- Born: 1984 Ethiopia
- Education: Ben Gurion University of the Negev
- Occupations: Doctor, activist
- Known for: First Ethiopian Israeli female doctor in the Israel Defense Forces

= Hadas Malada-Matzri =

Ethiopian-Israeli female doctor in the Israel Defense Forces

Dr. Hadas Malada-Matzri (Hebrew: הדס מלדה-מצרי; born 1984) is the first Ethiopian Israeli female doctor in the Israel Defense Forces.

Malada-Matzri was born in Ethiopia and emigrated to Israel in 1988 in Operation Solomon. At that time, she suffered from malnutrition and malaria that she had contracted in a Sudan refugee camp. She spent her first six months in Israel in rehabilitation and has said in interviews that this experience is what led her to become a doctor.
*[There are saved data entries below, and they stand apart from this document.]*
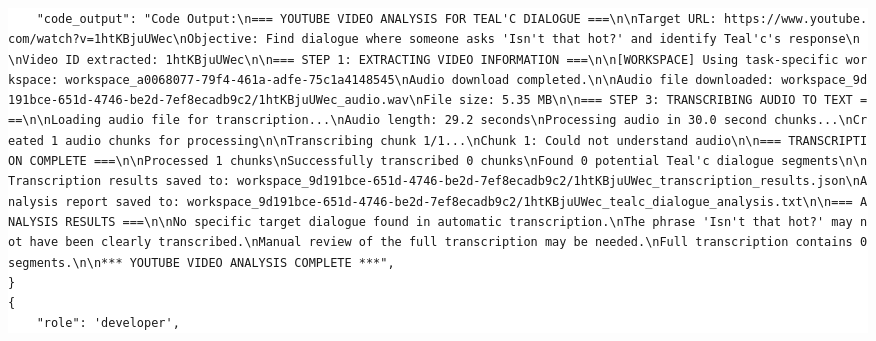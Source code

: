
 ```
    "code_output": "Code Output:\n=== YOUTUBE VIDEO ANALYSIS FOR TEAL'C DIALOGUE ===\n\nTarget URL: https://www.youtube.com/watch?v=1htKBjuUWec\nObjective: Find dialogue where someone asks 'Isn't that hot?' and identify Teal'c's response\n\nVideo ID extracted: 1htKBjuUWec\n\n=== STEP 1: EXTRACTING VIDEO INFORMATION ===\n\n[WORKSPACE] Using task-specific workspace: workspace_a0068077-79f4-461a-adfe-75c1a4148545\nAudio download completed.\n\nAudio file downloaded: workspace_9d191bce-651d-4746-be2d-7ef8ecadb9c2/1htKBjuUWec_audio.wav\nFile size: 5.35 MB\n\n=== STEP 3: TRANSCRIBING AUDIO TO TEXT ===\n\nLoading audio file for transcription...\nAudio length: 29.2 seconds\nProcessing audio in 30.0 second chunks...\nCreated 1 audio chunks for processing\n\nTranscribing chunk 1/1...\nChunk 1: Could not understand audio\n\n=== TRANSCRIPTION COMPLETE ===\n\nProcessed 1 chunks\nSuccessfully transcribed 0 chunks\nFound 0 potential Teal'c dialogue segments\n\nTranscription results saved to: workspace_9d191bce-651d-4746-be2d-7ef8ecadb9c2/1htKBjuUWec_transcription_results.json\nAnalysis report saved to: workspace_9d191bce-651d-4746-be2d-7ef8ecadb9c2/1htKBjuUWec_tealc_dialogue_analysis.txt\n\n=== ANALYSIS RESULTS ===\n\nNo specific target dialogue found in automatic transcription.\nThe phrase 'Isn't that hot?' may not have been clearly transcribed.\nManual review of the full transcription may be needed.\nFull transcription contains 0 segments.\n\n*** YOUTUBE VIDEO ANALYSIS COMPLETE ***",
}
{
    "role": 'developer',
```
She earned a medical degree from Ben Gurion University of the Negev and served for five years as a medical officer with the rank of captain in the Israel Defense Forces.

She is an activist against racism and works to promote the full inclusion of Ethiopian children in educational and social opportunities. Malada-Matzri helped found the Ethiopian Israeli Health Promotion Forum, a group of over 400 doctors, nurses, and other health professionals from Ethiopian Israeli backgrounds.